- [EXERCISE DIRECTIONS]
Your response should be every line from the entries that includes the string "would".

- [ENTRIES PROVIDED]

>>>

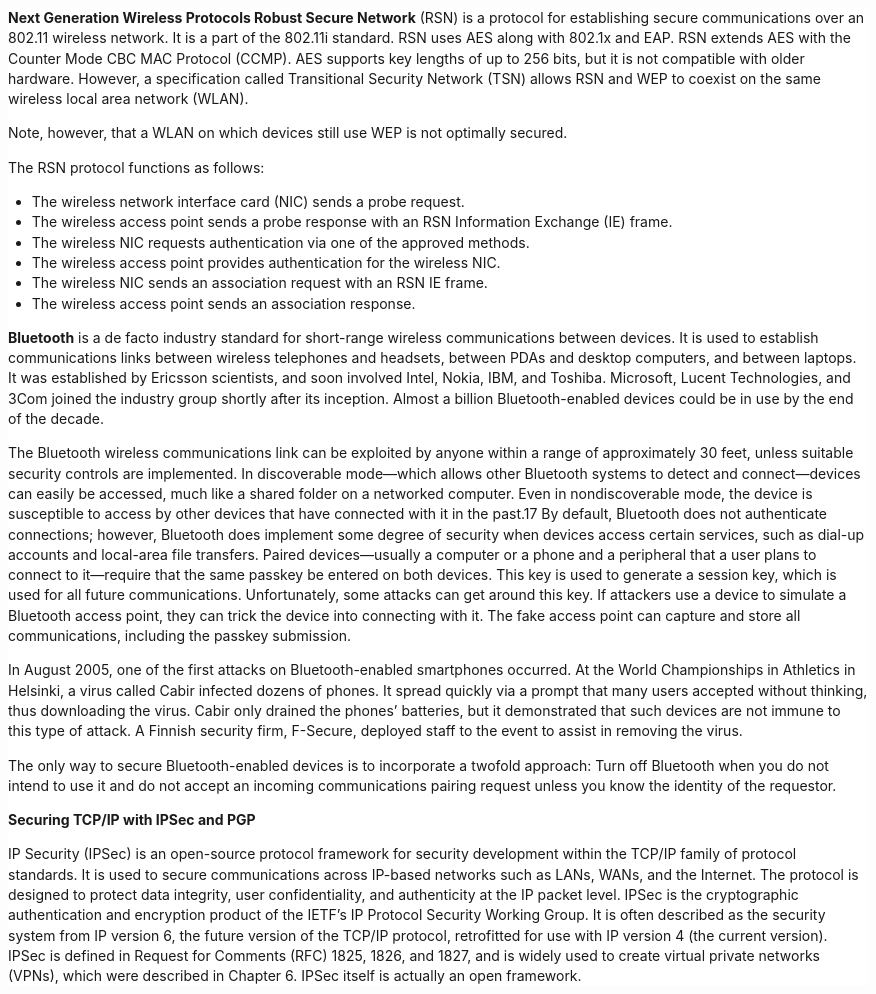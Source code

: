 **Next Generation Wireless Protocols Robust Secure Network** (RSN) is a protocol for establishing secure communications over an 802.11 wireless network. It is a part of the 802.11i standard. RSN uses AES along with 802.1x and EAP. RSN extends AES with the Counter Mode CBC MAC Protocol (CCMP). AES supports key lengths of up to 256 bits, but it is not compatible with older hardware. However, a specification called Transitional Security Network (TSN) allows RSN and WEP to coexist on the same wireless local area network (WLAN).

Note, however, that a WLAN on which devices still use WEP is not optimally secured.

The RSN protocol functions as follows:

* The wireless network interface card (NIC) sends a probe request.
* The wireless access point sends a probe response with an RSN Information Exchange (IE) frame.
* The wireless NIC requests authentication via one of the approved methods.
* The wireless access point provides authentication for the wireless NIC.
* The wireless NIC sends an association request with an RSN IE frame.
* The wireless access point sends an association response.

**Bluetooth** is a de facto industry standard for short-range wireless communications between devices. It is used to establish communications links between wireless telephones and headsets, between PDAs and desktop computers, and between laptops. It was established by Ericsson scientists, and soon involved Intel, Nokia, IBM, and Toshiba. Microsoft, Lucent Technologies, and 3Com joined the industry group shortly after its inception. Almost a billion Bluetooth-enabled devices could be in use by the end of the decade.

The Bluetooth wireless communications link can be exploited by anyone within a range of approximately 30 feet, unless suitable security controls are implemented. In discoverable mode—which allows other Bluetooth systems to detect and connect—devices can easily be accessed, much like a shared folder on a networked computer. Even in nondiscoverable mode, the device is susceptible to access by other devices that have connected with it in the past.17 By default, Bluetooth does not authenticate connections; however, Bluetooth does implement some degree of security when devices access certain services, such as dial-up accounts and local-area file transfers. Paired devices—usually a computer or a phone and a peripheral that a user plans to connect to it—require that the same passkey be entered on both devices. This key is used to generate a session key, which is used for all future communications. Unfortunately, some attacks can get around this key. If attackers use a device to simulate a Bluetooth access point, they can trick the device into connecting with it. The fake access point can capture and store all communications, including the passkey submission.

In August 2005, one of the first attacks on Bluetooth-enabled smartphones occurred. At the World Championships in Athletics in Helsinki, a virus called Cabir infected dozens of phones. It spread quickly via a prompt that many users accepted without thinking, thus downloading the virus. Cabir only drained the phones’ batteries, but it demonstrated that such devices are not immune to this type of attack. A Finnish security firm, F-Secure, deployed staff to the event to assist in removing the virus.

The only way to secure Bluetooth-enabled devices is to incorporate a twofold approach: Turn off Bluetooth when you do not intend to use it and do not accept an incoming communications pairing request unless you know the identity of the requestor.

**Securing TCP/IP with IPSec and PGP**

IP Security (IPSec) is an open-source protocol framework for security development within the TCP/IP family of protocol standards. It is used to secure communications across IP-based networks such as LANs, WANs, and the Internet. The protocol is designed to protect data integrity, user confidentiality, and authenticity at the IP packet level. IPSec is the cryptographic authentication and encryption product of the IETF’s IP Protocol Security Working Group. It is often described as the security system from IP version 6, the future version of the TCP/IP protocol, retrofitted for use with IP version 4 (the current version). IPSec is defined in Request for Comments (RFC) 1825, 1826, and 1827, and is widely used to create virtual private networks (VPNs), which were described in Chapter 6. IPSec itself is actually an open framework.
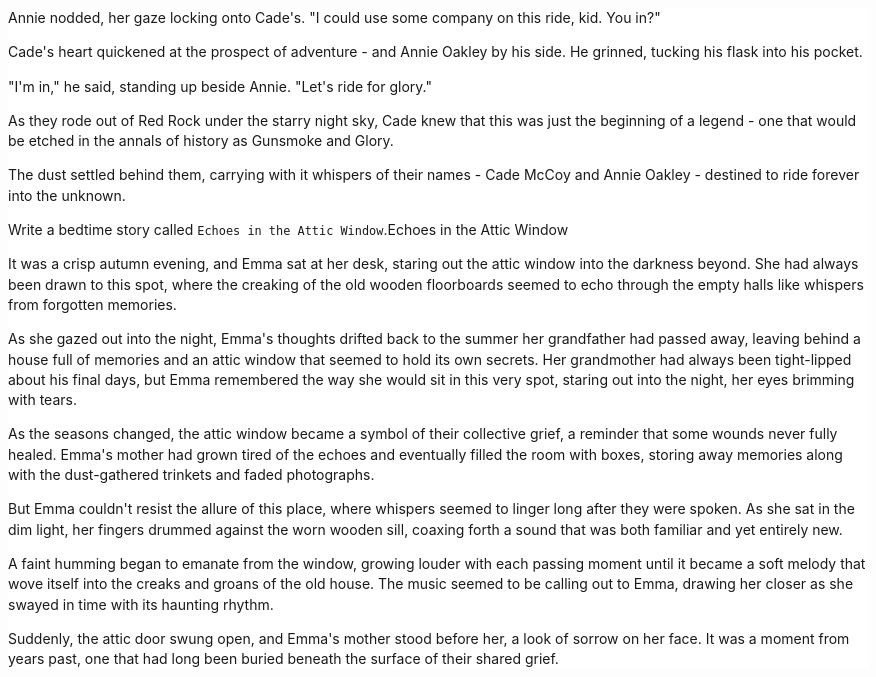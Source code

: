 Annie nodded, her gaze locking onto Cade's. "I could use some company on this ride, kid. You in?"

Cade's heart quickened at the prospect of adventure - and Annie Oakley by his side. He grinned, tucking his flask into his pocket.

"I'm in," he said, standing up beside Annie. "Let's ride for glory."

As they rode out of Red Rock under the starry night sky, Cade knew that this was just the beginning of a legend - one that would be etched in the annals of history as Gunsmoke and Glory.

The dust settled behind them, carrying with it whispers of their names - Cade McCoy and Annie Oakley - destined to ride forever into the unknown.<end>

Write a bedtime story called `Echoes in the Attic Window`.<start>Echoes in the Attic Window

It was a crisp autumn evening, and Emma sat at her desk, staring out the attic window into the darkness beyond. She had always been drawn to this spot, where the creaking of the old wooden floorboards seemed to echo through the empty halls like whispers from forgotten memories.

As she gazed out into the night, Emma's thoughts drifted back to the summer her grandfather had passed away, leaving behind a house full of memories and an attic window that seemed to hold its own secrets. Her grandmother had always been tight-lipped about his final days, but Emma remembered the way she would sit in this very spot, staring out into the night, her eyes brimming with tears.

As the seasons changed, the attic window became a symbol of their collective grief, a reminder that some wounds never fully healed. Emma's mother had grown tired of the echoes and eventually filled the room with boxes, storing away memories along with the dust-gathered trinkets and faded photographs.

But Emma couldn't resist the allure of this place, where whispers seemed to linger long after they were spoken. As she sat in the dim light, her fingers drummed against the worn wooden sill, coaxing forth a sound that was both familiar and yet entirely new.

A faint humming began to emanate from the window, growing louder with each passing moment until it became a soft melody that wove itself into the creaks and groans of the old house. The music seemed to be calling out to Emma, drawing her closer as she swayed in time with its haunting rhythm.

Suddenly, the attic door swung open, and Emma's mother stood before her, a look of sorrow on her face. It was a moment from years past, one that had long been buried beneath the surface of their shared grief.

<<<

- [RESPONSE AREA]
As they rode out of Red Rock under the starry night sky, Cade knew that this was just the beginning of a legend - one that would be etched in the annals of history as Gunsmoke and Glory.
As she gazed out into the night, Emma's thoughts drifted back to the summer her grandfather had passed away, leaving behind a house full of memories and an attic window that seemed to hold its own secrets. Her grandmother had always been tight-lipped about his final days, but Emma remembered the way she would sit in this very spot, staring out into the night, her eyes brimming with tears.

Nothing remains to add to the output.